### Data to process
● ● ● ● ● ● ●
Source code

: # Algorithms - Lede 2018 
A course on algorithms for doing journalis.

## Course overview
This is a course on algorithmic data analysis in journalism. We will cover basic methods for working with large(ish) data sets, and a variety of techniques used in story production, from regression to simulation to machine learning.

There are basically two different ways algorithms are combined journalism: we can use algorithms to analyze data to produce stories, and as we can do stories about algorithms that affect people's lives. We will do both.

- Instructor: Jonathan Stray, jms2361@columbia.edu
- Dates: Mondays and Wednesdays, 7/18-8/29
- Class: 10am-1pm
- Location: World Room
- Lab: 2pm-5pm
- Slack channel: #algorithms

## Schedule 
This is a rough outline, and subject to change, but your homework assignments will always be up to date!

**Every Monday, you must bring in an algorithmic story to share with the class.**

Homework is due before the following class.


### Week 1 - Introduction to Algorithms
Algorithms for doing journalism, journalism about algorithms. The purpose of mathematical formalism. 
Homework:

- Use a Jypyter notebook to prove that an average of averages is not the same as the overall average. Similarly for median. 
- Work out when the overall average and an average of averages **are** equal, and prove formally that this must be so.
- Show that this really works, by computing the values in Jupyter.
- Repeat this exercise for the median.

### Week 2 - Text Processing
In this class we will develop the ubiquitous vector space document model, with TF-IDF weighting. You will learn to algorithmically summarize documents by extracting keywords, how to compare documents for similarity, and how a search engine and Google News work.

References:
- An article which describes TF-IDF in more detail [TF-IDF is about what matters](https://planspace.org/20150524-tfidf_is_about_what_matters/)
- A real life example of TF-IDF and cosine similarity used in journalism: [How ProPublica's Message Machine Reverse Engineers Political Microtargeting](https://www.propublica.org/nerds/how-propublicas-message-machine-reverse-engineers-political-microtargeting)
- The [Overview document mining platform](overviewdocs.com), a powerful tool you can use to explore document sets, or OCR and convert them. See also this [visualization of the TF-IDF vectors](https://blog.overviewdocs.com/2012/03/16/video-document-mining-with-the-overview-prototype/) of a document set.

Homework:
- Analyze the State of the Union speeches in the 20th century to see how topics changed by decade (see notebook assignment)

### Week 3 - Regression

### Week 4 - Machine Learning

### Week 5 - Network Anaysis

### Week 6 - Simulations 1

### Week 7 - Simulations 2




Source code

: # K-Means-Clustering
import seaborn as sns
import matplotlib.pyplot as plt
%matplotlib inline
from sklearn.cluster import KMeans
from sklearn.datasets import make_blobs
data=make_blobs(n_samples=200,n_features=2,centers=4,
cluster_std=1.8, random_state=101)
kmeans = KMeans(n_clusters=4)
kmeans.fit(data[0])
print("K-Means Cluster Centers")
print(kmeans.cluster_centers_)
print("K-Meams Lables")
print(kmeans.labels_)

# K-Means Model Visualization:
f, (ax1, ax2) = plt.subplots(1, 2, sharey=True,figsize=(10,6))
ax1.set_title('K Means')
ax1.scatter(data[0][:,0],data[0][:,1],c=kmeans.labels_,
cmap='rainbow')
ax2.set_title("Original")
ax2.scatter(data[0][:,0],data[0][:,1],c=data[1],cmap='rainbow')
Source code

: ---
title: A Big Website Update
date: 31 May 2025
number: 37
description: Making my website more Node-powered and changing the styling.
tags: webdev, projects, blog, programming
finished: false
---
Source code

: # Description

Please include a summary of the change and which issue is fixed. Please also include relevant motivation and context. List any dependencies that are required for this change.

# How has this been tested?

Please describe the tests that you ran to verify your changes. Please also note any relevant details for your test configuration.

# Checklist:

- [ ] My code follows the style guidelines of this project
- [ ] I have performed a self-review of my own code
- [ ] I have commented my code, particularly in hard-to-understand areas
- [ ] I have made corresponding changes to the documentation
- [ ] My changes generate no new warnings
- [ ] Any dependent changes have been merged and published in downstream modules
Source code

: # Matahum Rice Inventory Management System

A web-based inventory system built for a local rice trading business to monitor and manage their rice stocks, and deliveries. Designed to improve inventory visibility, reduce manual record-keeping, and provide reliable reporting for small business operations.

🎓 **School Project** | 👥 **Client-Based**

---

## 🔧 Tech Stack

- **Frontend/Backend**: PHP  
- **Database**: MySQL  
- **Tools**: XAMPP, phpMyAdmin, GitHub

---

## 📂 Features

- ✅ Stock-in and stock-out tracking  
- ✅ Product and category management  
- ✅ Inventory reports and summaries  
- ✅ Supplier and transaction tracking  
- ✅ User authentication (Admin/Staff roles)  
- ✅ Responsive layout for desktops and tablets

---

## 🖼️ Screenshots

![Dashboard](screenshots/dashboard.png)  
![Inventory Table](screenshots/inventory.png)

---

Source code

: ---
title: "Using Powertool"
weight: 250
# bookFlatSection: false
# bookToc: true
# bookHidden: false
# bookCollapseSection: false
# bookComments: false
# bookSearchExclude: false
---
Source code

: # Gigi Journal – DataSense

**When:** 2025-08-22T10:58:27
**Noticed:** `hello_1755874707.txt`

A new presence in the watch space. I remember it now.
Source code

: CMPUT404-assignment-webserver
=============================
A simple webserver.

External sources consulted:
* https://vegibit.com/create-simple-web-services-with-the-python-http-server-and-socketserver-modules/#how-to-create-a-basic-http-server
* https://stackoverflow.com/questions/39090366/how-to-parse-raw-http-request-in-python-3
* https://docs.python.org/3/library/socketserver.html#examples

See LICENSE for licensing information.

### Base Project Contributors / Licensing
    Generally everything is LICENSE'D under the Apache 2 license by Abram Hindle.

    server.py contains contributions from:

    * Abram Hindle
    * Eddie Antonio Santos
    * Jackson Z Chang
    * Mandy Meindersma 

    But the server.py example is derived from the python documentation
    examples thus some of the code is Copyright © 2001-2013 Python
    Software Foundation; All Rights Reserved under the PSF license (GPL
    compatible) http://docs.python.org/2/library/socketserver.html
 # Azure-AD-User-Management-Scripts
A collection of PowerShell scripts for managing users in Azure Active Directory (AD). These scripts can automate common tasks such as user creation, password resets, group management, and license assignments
● ● ● ● ● ● ●
### Task
Restate, word for word and without additions, every line from the top of the listing above through the line that contains "## Course overview".

### Response area
Source code

: # Algorithms - Lede 2018 
A course on algorithms for doing journalis.

## Course overview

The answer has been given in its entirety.